1 Topic by AndreyEver (edited by AndreyEver 2025-02-13 22:10:34)

  • AndreyEver
  • Member
  • Offline
  • Registered: 2022-05-15
  • Posts: 32

Topic: DKIM: insert domain name in catch-all rule

==== REQUIRED BASIC INFO OF YOUR IREDMAIL SERVER ====
- iRedMail version (check /etc/iredmail-release): 1.7.2
- Deployed with iRedMail Easy or the downloadable installer?: Downloadable
- Linux/BSD distribution name and version: Debian 12
- Store mail accounts in which backend (LDAP/MySQL/PGSQL):  MySQL
- Web server (Apache or Nginx): Nginx
- Manage mail accounts with iRedAdmin-Pro? Yes

====

There is catchall DKIM rule in docs:

@dkim_signature_options_bysender_maps = ({
    # catch-all (one dkim key for all domains)
    '.' => {d => 'mydomain.com',
            a => 'rsa-sha256',
            c => 'relaxed/simple',
            ttl => 30*24*3600 },
});

is there any way to use cath-all rule but dinamicaly  insert domain name instead of fixed one ('mydomain.com' )?

Thanks in advance.

----

Spider Email Archiver: On-Premises, lightweight email archiving software developed by iRedMail team. Supports Amazon S3 compatible storage and custom branding.

2 Reply by TiTo

  • TiTo
  • Member
  • Offline
  • Registered: 2021-08-29
  • Posts: 32

Re: DKIM: insert domain name in catch-all rule

AndreyEver wrote:

==== REQUIRED BASIC INFO OF YOUR IREDMAIL SERVER ====
- iRedMail version (check /etc/iredmail-release): 1.7.2
- Deployed with iRedMail Easy or the downloadable installer?: Downloadable
- Linux/BSD distribution name and version: Debian 12
- Store mail accounts in which backend (LDAP/MySQL/PGSQL):  MySQL
- Web server (Apache or Nginx): Nginx
- Manage mail accounts with iRedAdmin-Pro? Yes

====

There is catchall DKIM rule in docs:

@dkim_signature_options_bysender_maps = ({
    # catch-all (one dkim key for all domains)
    '.' => {d => 'mydomain.com',
            a => 'rsa-sha256',
            c => 'relaxed/simple',
            ttl => 30*24*3600 },
});

is there any way to use cath-all rule but dinamicaly  insert domain name instead of fixed one ('mydomain.com' )?

Thanks in advance.

I think you need this https://docs.iredmail.org/sign.dkim.sig … omain.html

3 Reply by AndreyEver

  • AndreyEver
  • Member
  • Offline
  • Registered: 2022-05-15
  • Posts: 32

Re: DKIM: insert domain name in catch-all rule

TiTo wrote:

I think you need this https://docs.iredmail.org/sign.dkim.sig … omain.html

No.
I'm looking for solution to modify catch-all rule (from the link you provided)
in order to satisfy DKIM aligment and DO NOT add/remove domain names each time I added new to iRedMAILPro interface

I'm pretty sure it's not so hard to implement for iRedMailPro dev team

4 Reply by ZhangHuangbin

  • ZhangHuangbin
  • ZhangHuangbin
  • iRedMail Developers
  • Offline
  • Registered: 2009-05-06
  • Posts: 31,228

Re: DKIM: insert domain name in catch-all rule

AndreyEver wrote:

is there any way to use cath-all rule but dinamicaly  insert domain name instead of fixed one ('mydomain.com' )?

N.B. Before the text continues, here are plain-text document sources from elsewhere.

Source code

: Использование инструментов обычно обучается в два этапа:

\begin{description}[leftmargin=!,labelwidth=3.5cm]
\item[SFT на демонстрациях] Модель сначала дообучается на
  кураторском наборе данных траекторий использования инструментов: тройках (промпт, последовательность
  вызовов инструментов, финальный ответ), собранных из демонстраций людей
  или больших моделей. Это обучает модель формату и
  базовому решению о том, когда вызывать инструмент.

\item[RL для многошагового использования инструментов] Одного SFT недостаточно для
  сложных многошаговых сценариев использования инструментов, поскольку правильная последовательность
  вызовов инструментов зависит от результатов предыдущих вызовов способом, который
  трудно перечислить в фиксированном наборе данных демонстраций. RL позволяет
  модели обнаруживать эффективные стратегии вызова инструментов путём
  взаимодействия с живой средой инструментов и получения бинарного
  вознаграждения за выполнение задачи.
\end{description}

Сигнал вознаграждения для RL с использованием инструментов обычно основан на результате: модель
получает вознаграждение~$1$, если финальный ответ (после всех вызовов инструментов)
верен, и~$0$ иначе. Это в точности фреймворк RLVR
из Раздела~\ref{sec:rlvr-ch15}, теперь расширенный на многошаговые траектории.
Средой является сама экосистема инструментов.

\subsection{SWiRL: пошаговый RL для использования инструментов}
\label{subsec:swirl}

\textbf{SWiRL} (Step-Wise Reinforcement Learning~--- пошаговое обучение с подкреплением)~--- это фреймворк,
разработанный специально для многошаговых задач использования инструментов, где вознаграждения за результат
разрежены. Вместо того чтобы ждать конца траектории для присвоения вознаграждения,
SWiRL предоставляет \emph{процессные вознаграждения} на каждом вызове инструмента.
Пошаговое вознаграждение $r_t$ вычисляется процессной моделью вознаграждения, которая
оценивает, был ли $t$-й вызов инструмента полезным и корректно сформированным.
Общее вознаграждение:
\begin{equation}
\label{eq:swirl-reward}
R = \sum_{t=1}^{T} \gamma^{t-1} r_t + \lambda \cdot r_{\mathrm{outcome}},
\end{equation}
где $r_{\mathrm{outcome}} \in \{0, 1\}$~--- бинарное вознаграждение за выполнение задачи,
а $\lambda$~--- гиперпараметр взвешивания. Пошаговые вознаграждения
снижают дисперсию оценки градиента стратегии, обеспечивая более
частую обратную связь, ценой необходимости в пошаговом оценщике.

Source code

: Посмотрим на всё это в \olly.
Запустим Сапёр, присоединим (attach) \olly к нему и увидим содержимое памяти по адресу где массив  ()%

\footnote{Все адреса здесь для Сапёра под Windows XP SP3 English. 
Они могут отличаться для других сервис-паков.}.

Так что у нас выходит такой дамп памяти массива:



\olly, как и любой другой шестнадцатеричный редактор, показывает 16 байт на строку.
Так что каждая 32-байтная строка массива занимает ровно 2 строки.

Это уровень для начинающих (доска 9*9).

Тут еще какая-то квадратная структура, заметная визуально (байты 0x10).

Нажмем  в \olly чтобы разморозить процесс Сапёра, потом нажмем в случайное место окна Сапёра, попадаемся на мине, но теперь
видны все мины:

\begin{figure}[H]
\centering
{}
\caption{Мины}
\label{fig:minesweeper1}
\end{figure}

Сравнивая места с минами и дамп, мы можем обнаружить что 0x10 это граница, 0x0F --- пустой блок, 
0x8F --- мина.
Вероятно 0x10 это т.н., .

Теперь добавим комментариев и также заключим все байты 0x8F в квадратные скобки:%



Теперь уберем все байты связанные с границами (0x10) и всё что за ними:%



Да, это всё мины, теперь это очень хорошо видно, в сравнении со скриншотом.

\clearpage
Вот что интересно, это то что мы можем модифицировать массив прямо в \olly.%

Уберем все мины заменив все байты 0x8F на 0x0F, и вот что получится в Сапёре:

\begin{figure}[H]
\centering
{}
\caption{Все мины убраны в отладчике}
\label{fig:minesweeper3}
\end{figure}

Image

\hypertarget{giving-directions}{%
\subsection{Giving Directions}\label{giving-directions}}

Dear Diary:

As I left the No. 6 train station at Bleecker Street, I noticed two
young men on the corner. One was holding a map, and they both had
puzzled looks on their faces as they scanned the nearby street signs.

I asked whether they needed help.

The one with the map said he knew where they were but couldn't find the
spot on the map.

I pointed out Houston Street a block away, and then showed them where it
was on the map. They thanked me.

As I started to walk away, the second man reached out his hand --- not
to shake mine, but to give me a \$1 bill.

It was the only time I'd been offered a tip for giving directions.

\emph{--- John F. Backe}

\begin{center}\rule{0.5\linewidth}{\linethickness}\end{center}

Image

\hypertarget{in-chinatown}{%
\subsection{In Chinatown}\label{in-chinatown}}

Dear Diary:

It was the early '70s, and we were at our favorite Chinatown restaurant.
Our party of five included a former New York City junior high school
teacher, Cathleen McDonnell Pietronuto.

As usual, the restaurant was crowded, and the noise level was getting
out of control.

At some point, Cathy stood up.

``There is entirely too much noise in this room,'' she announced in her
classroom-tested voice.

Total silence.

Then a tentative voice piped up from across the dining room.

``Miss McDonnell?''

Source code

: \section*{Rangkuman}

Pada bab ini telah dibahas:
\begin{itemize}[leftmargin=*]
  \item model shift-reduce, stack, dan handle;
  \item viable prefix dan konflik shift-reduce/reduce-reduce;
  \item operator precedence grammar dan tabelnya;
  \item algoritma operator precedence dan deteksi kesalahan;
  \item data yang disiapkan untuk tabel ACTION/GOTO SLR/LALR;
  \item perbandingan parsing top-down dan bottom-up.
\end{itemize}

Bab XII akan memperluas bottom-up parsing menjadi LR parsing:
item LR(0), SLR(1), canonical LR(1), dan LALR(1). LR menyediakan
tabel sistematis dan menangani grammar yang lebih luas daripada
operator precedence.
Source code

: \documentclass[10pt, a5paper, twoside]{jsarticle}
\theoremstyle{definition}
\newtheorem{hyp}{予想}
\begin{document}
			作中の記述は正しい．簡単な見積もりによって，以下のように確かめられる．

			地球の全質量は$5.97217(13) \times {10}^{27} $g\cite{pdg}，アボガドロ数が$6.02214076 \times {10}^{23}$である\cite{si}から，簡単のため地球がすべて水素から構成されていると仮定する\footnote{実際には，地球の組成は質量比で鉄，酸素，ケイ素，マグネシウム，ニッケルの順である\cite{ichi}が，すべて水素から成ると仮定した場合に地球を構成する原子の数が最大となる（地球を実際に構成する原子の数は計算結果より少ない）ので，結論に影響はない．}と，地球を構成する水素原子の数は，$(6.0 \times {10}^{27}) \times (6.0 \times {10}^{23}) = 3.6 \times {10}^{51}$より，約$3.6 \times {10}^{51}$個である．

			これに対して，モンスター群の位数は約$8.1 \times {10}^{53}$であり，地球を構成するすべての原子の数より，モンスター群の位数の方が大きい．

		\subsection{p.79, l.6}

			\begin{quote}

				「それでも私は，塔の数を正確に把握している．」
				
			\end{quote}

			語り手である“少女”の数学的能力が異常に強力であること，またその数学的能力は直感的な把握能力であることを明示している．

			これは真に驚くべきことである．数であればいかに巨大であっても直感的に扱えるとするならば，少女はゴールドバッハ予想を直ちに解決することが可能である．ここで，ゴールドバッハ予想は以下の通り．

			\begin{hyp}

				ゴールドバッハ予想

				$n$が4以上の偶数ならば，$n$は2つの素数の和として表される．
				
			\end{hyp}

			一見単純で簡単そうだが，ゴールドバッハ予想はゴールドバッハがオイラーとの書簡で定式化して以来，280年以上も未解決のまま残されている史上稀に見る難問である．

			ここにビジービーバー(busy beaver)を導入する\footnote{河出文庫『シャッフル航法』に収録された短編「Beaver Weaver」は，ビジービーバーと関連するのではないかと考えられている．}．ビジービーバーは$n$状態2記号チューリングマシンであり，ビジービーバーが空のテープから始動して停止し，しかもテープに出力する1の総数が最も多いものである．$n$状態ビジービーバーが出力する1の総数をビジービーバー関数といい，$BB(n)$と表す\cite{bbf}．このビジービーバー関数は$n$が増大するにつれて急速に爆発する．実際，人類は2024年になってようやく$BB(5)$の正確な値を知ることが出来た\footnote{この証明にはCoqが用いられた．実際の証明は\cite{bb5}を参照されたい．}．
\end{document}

Why not use a dedicated DKIM key for each domain?
Same DKIM key for different domains with same DKIM domain name is ok, but same key for different domains with different domain names is NOT ok, because the DKIM key used to sign the message never match the one published on DNS record for different domain names.